Padding of mma operation

half-0 · December 18, 2024, 3:41pm

I use fp16 mma m16n8k16 for calculation, the kernel is like below:
map contains some integer index and -1, when map[i] = -1, it means that index don’t need to be calculate (just for padding, because mma need to align to 8)

__global__ f(int* map, ......) {
      __shared__ result[...];
      half tmp_result[4];
      ...
      unsigned *C       = reinterpret_cast<unsigned *> (&tmp_result);
      unsigned *D       = reinterpret_cast<unsigned *> (&tmp_result);

      // load result
      tmp_result[0] = result[max(map[0], 0)];
      tmp_result[1] = result[max(map[1], 0)];
      tmp_result[2] = result[max(map[2], 0)];
      tmp_result[3] = result[max(map[3], 0)];

      __asm__ __volatile__ (
          "mma.sync.aligned.m16n8k16.row.col.f16.f16.f16.f16 "
          "{%0,%1}, {%2,%3,%4,%5}, {%6,%7}, {%8,%9};\n"
          : "=r"(D[0]), "=r"(D[1])
          :
              "r"(A[0]), "r"(A[1]), "r"(A[2]), "r"(A[3]),
              "r"(B[0]), "r"(B[1]),
              "r"(C[0]), "r"(C[1])
      );
      
      if (map[0] != -1) {result[map[0]] = tmp_result[0];}
      if (map[1] != -1) {result[map[1]] = tmp_result[1];}
      if (map[2] != -1) {result[map[2]] = tmp_result[2];}
      if (map[3] != -1) {result[map[3]] = tmp_result[3];}
}

will there be any more efficient way or elegent way to realize the code? I think use 0 as the default is not a good way to avoid bank conflict.

Curefab · December 18, 2024, 3:59pm

If you load the same address there is no bank conflict, only if you load from the same bank, but from a different address.
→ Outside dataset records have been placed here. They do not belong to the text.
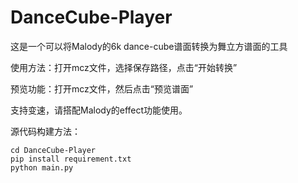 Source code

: # DanceCube-Player

这是一个可以将Malody的6k dance-cube谱面转换为舞立方谱面的工具

使用方法：打开mcz文件，选择保存路径，点击“开始转换”

预览功能：打开mcz文件，然后点击“预览谱面”



支持变速，请搭配Malody的effect功能使用。

源代码构建方法：
```
cd DanceCube-Player
pip install requirement.txt
python main.py
```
half-0 · December 18, 2024, 4:04pm

Thanks！Some if there are other better way to realize this padding? like some api?

half-0 · December 18, 2024, 4:06pm

Also, if I want to use ldmatrix, will it be faster than I do load by hand in this case?

Curefab · December 18, 2024, 6:16pm

ldmatrix is useful, if thread 0/4/8/12/…/28 and 1/5/9/13/…/29 and so on process short values, which are stored in a successive fashion in shared memory.

So the short for thread 4 is directly stored after the short for thread 0.

I do not know, how your data is stored (or even the values of map), so it is difficult to say, whether there is a better way.

In your case reading individual short values (result is a half type with 2 bytes per element) does not seem to be the most efficient, as Cuda is optimized for 4 bytes accesses (and also accepts 8 bytes or 16 bytes); so try to use half2 or ldmatrix, if possible.

If it is not possible, it depends, whether shared memory bandwidth is a bottleneck in your case. If it is, you can slightly reduce the load with a combination of shared memory read of 2 * 4 bytes (combining two transactions), keeping 2 shorts, and shuffling the other 2 shorts in one transaction to another thread, needing those two; and at the same time getting two shorts back. With it you replace reading 4 shorts (4 transactions) with reading 2*4 bytes (2 transactions) and shuffling 4 bytes (1 transaction), i.e. 25% less shared memory usage. Perhaps even less, if you can directly read from global memory. The necessary selection and recombination of the shorts before and after shuffling is often faster than shared memory, if shared memory is the bottleneck.

half-0 · December 19, 2024, 7:43am

It is sad that map is transferred from outside, so though my data stored in order, I can’t access them in order. It might cause bank conflict due to the map array.
Wait, I don’t understand this sentence: “if thread 0/4/8/12/…/28 and 1/5/9/13/…/29 and so on process short values, which are stored in a successive fashion in shared memory.” Do you mean that if data processed by that specific 8 threads are stored successive, ldmatrix can do much better then by hand?

half-0 · December 19, 2024, 7:49am

Like if threads 0/4/8…/28 's data are stored in data[0] - data[7], 1/5/9…/29 's data are stored in data[128] - data[135], 2/6/10…/30 's data are stored in data[256-263], ldmatrix can do very well then?

half-0 · December 19, 2024, 7:52am

I don’t understand the ldmatrix (also the stmatrix) mechanism clearly.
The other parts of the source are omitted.